In his favorable review of “Gods with Fangs,” Judd returned to a body of Pre-Columbian work on which he had written as a student at Columbia University. Judd’s 1958 essay, “An Ica Leeboard,” written while at Columbia, addresses the “abstract” styles found in Chavín period reliefs. More than an intellectual interest, the architectural advances of the Chavín period had a practical influence on Judd. In 1989, Judd reflected on the architecture of the Chavín period in his design from the 1970s of a house for a round valley in the canyon of Arroyo Grande in Baja California, Mexico, writing, “One idea for the house was to be round, around a pond whose bottom sloped into the slope of the land…A related idea is a round building in Peru of the Chavin period, which just by being circular would provide a distinction of function and privacy.”
In additional ephemera from the “God with Fangs” exhibition, Judd uses the checklist to make notes and small drawings in the margins. Judd’s typed draft of the review contains no corrections and was published as is in Arts Magazine, as his reviews often ran directly as he had first written them.
Judd’s initial reviews in September, October, and November 1959 were written for ARTnews, yet Judd switched to writing reviews primarily for Arts magazine at the end of 1959. He continued to do so until the beginning of 1965, after which he no longer worked as a critic for-hire.
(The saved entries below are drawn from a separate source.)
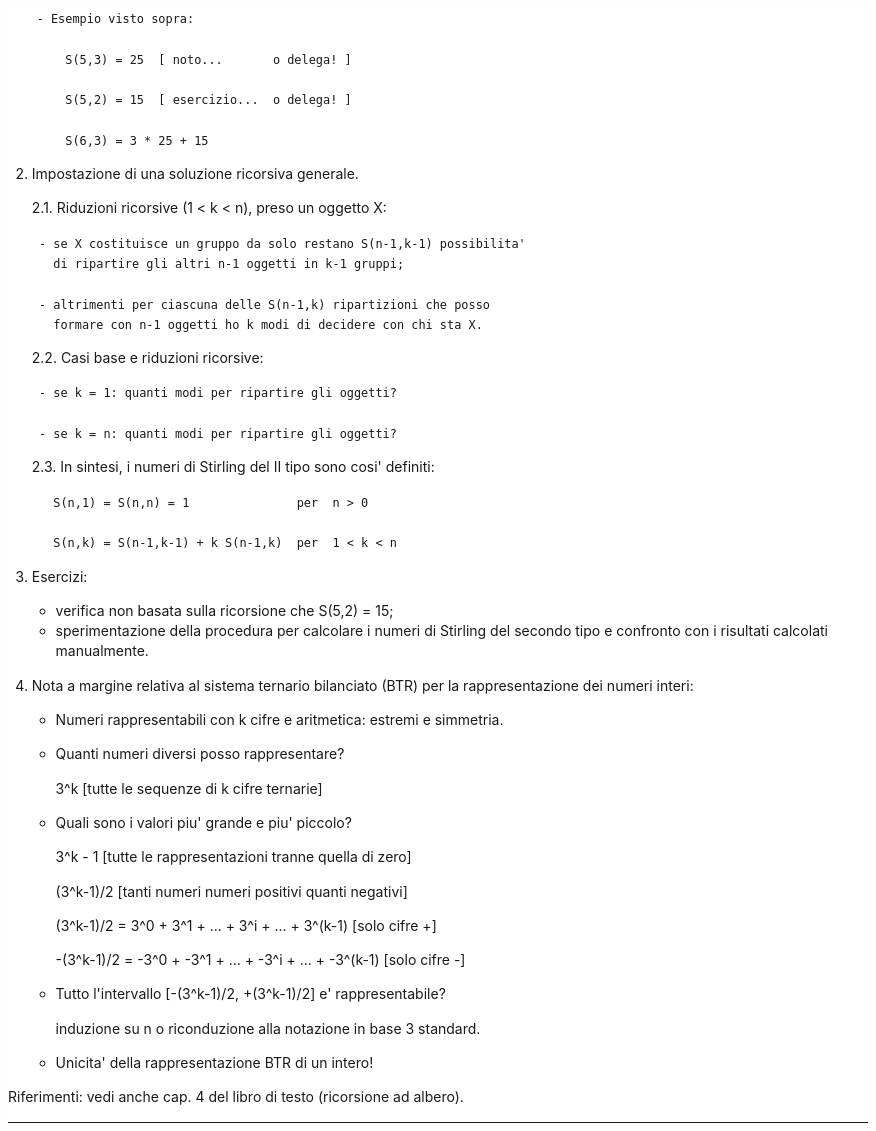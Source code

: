         - Esempio visto sopra:

            S(5,3) = 25  [ noto...       o delega! ]

            S(5,2) = 15  [ esercizio...  o delega! ]

            S(6,3) = 3 * 25 + 15

2. Impostazione di una soluzione ricorsiva generale.

   2.1. Riduzioni ricorsive (1 < k < n), preso un oggetto X:

        - se X costituisce un gruppo da solo restano S(n-1,k-1) possibilita'
          di ripartire gli altri n-1 oggetti in k-1 gruppi;

        - altrimenti per ciascuna delle S(n-1,k) ripartizioni che posso
          formare con n-1 oggetti ho k modi di decidere con chi sta X.

   2.2. Casi base e riduzioni ricorsive:

        - se k = 1: quanti modi per ripartire gli oggetti?

        - se k = n: quanti modi per ripartire gli oggetti?

   2.3. In sintesi, i numeri di Stirling del II tipo sono cosi' definiti:

          S(n,1) = S(n,n) = 1               per  n > 0

          S(n,k) = S(n-1,k-1) + k S(n-1,k)  per  1 < k < n

3. Esercizi:
   - verifica non basata sulla ricorsione che S(5,2) = 15;
   - sperimentazione della procedura per calcolare i numeri di Stirling
     del secondo tipo e confronto con i risultati calcolati manualmente.

4. Nota a margine relativa al sistema ternario bilanciato (BTR)
   per la rappresentazione dei numeri interi:

   - Numeri rappresentabili con k cifre e aritmetica: estremi e simmetria.

   - Quanti numeri diversi posso rappresentare?

       3^k        [tutte le sequenze di k cifre ternarie]

   - Quali sono i valori piu' grande e piu' piccolo?

       3^k - 1    [tutte le rappresentazioni tranne quella di zero]

       (3^k-1)/2  [tanti numeri numeri positivi quanti negativi]

        (3^k-1)/2 =  3^0 +  3^1 + ... +  3^i + ... +  3^(k-1)  [solo cifre +]

       -(3^k-1)/2 = -3^0 + -3^1 + ... + -3^i + ... + -3^(k-1)  [solo cifre -]

   - Tutto l'intervallo  [-(3^k-1)/2, +(3^k-1)/2]  e' rappresentabile?

       induzione su n o riconduzione alla notazione in base 3 standard.

   - Unicita' della rappresentazione BTR di un intero!


Riferimenti: vedi anche cap. 4 del libro di testo (ricorsione ad albero).

---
Included here is a letter from Hilton Kramer, editor of Arts until November 1961. In this letter dated October 22, 1959, Kramer praises Judd’s reviews for ARTnews as having “style and precision, and are both serious and readable.” Kramer invited Judd to write for Arts magazine, acknowledging that the magazine paid “very poor rates” of six dollars for 300 words; four dollars for 150 words; and three dollars for a one-sentence review (six dollars in 1959 is around fifty dollars today). In 1974, reflecting on the pay rate at Arts, Judd wrote, “The magazine was always poor; I felt that Kramer and Mellow paid as well as they could. Obviously art critics should be paid much more. That’s one of the things seriously wrong with the activity.”
Judd could determine the length of the review, though his assignments were selected by Kramer who would provide Judd with a list of exhibitions to be reviewed. Seen here is a list from May 1962. In some instances, Judd would attend and write reviews for exhibitions that were never published. For example, in January or February 1962 Judd attended an exhibition of terracotta works by Louise Nevelson. Although Judd took extensive notes on the exhibition, a review of this show was never published. As Judd wrote, “A list for September 1962 that I still have gives 48 shows as assigned and seen. Sixteen were reviewed.”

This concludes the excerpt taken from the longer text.